Depuis qu’on m’a demandé de participer au débat, j’entends toujours cette question de l’image du Canada et des outils liés à la politique extérieure. On est dans un domaine universel d’expression artistique. C’est là que les peuples, éventuellement, vont mieux se connaître et se comprendre. À mon avis, l’expression artistique ne peut pas être utilisée comme un élément de propagande. Il faut favoriser une circulation naturelle pour arriver à une compréhension mutuelle et à une rencontre des valeurs communes. Il faut donc laisser couler la rivière. On ne peut pas encadrer l’expression artistique pour en faire un outil de propagande.

[Traduction]

La présidente : C’est une bonne note pour clore nos discussions, mais nous garderons ce commentaire à l’esprit comme un avertissement que nous devrions éviter que le gouvernement utilise de manière inappropriée nos ressources culturelles au Canada. Merci de votre travail et merci également de votre témoignage devant le comité.

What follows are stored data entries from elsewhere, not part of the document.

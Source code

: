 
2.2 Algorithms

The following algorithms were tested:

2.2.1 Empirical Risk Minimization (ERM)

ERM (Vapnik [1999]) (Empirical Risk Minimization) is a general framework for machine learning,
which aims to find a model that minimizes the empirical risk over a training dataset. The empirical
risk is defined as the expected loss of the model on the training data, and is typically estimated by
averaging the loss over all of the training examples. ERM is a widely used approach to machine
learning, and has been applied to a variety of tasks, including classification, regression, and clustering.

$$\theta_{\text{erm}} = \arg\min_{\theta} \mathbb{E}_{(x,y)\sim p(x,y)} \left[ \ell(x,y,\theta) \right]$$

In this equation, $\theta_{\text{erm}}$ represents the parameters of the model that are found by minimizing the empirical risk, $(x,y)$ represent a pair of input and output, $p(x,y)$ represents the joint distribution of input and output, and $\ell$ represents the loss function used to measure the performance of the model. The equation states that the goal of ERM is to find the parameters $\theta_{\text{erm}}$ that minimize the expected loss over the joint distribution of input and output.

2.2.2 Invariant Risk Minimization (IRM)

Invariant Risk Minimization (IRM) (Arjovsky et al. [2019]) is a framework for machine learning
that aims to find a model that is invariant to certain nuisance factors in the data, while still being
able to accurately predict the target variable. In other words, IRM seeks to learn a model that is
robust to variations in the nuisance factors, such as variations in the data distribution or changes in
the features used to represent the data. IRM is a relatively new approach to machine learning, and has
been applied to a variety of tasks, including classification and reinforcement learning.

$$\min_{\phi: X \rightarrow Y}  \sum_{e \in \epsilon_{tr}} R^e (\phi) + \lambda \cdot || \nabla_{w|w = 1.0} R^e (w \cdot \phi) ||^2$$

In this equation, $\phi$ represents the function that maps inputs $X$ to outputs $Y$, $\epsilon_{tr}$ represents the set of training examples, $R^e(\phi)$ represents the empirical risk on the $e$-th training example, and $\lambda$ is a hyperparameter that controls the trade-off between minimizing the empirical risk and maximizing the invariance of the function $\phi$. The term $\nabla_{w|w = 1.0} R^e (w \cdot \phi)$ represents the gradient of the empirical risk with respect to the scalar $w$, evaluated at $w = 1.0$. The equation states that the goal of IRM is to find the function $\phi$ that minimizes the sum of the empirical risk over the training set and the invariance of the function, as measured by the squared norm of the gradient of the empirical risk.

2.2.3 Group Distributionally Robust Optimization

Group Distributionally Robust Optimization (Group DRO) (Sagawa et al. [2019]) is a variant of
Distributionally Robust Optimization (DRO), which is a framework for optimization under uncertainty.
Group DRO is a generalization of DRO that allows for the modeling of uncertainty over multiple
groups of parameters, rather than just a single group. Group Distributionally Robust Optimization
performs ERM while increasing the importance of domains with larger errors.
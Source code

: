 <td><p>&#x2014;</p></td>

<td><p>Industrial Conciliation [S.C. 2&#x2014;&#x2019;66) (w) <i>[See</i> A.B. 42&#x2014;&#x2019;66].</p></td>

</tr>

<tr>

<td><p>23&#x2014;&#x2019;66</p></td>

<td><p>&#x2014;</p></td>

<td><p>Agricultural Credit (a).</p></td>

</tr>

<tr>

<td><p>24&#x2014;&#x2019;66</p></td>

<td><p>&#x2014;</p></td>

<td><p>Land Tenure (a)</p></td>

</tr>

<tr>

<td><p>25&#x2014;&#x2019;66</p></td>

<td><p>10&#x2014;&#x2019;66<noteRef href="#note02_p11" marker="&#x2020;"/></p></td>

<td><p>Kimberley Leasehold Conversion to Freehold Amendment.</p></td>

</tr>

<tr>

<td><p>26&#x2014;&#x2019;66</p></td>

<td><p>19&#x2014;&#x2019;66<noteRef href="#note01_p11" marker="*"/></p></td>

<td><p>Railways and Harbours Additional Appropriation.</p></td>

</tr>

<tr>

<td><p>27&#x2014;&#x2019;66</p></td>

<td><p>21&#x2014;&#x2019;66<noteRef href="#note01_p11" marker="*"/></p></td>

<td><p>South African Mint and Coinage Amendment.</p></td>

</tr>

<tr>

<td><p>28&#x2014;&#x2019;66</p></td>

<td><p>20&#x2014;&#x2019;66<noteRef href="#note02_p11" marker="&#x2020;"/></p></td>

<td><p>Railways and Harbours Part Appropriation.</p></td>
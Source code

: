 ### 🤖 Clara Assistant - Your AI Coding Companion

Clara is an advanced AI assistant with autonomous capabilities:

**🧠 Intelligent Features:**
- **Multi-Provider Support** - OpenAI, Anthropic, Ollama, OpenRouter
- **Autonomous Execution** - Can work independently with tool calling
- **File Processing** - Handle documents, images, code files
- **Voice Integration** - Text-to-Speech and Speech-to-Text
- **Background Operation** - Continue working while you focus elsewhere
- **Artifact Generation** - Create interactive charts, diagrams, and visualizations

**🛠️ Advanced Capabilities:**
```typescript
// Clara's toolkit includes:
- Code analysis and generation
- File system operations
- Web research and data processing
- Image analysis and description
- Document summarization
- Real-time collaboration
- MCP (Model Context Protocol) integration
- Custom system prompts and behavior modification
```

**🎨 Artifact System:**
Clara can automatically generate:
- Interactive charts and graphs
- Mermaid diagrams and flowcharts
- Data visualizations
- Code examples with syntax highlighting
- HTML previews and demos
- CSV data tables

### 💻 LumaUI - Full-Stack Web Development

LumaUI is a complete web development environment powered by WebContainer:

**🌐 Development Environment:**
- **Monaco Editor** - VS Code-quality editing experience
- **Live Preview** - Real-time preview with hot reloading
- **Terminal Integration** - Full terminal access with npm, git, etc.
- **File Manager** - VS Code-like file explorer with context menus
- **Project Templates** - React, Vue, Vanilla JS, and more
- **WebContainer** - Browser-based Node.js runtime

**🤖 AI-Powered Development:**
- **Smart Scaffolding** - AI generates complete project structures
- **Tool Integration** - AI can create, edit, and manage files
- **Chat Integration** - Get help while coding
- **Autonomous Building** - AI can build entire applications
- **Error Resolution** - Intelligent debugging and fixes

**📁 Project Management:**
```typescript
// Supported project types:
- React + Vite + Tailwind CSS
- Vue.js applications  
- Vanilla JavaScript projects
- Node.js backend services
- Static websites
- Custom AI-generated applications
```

Mesdames et messsieurs les sénateurs, je présume que nous n’aurons pas de réunion la semaine prochaine, mais ce sont les leaders qui décideront si nous resterons ici encore longtemps. Si jamais nous n’avons pas d’autres réunions, je vous souhaite à tous de profiter de votre pause bien méritée et de vivre de beaux moments en compagnie de votre famille et des autres. Après une pause revigorante, nous reviendrons terminer notre étude.